[[ Recorded data open ]]

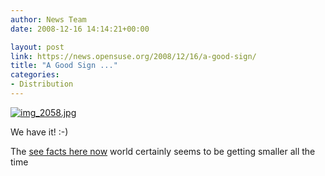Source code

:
 ```yaml
---
author: News Team
date: 2008-12-16 14:14:21+00:00

layout: post
link: https://news.opensuse.org/2008/12/16/a-good-sign/
title: "A Good Sign ..."
categories:
- Distribution
---
```

[![img_2058.jpg](http://farm4.static.flickr.com/3025/3112622971_ea8919e05a.jpg)](http://www.flickr.com/photos/notlocalhorst/3112622971/)

We have it! :-) 

The [see facts here now](https://midnightpapers.com/) world certainly seems to be getting smaller all the time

[[ Recorded data closed ]]

- _Directions_: Wherever a line of the entries holds the string "https", copy that line.

- _Solution_:
link: https://news.opensuse.org/2008/12/16/a-good-sign/
The [see facts here now](https://midnightpapers.com/) world certainly seems to be getting smaller all the time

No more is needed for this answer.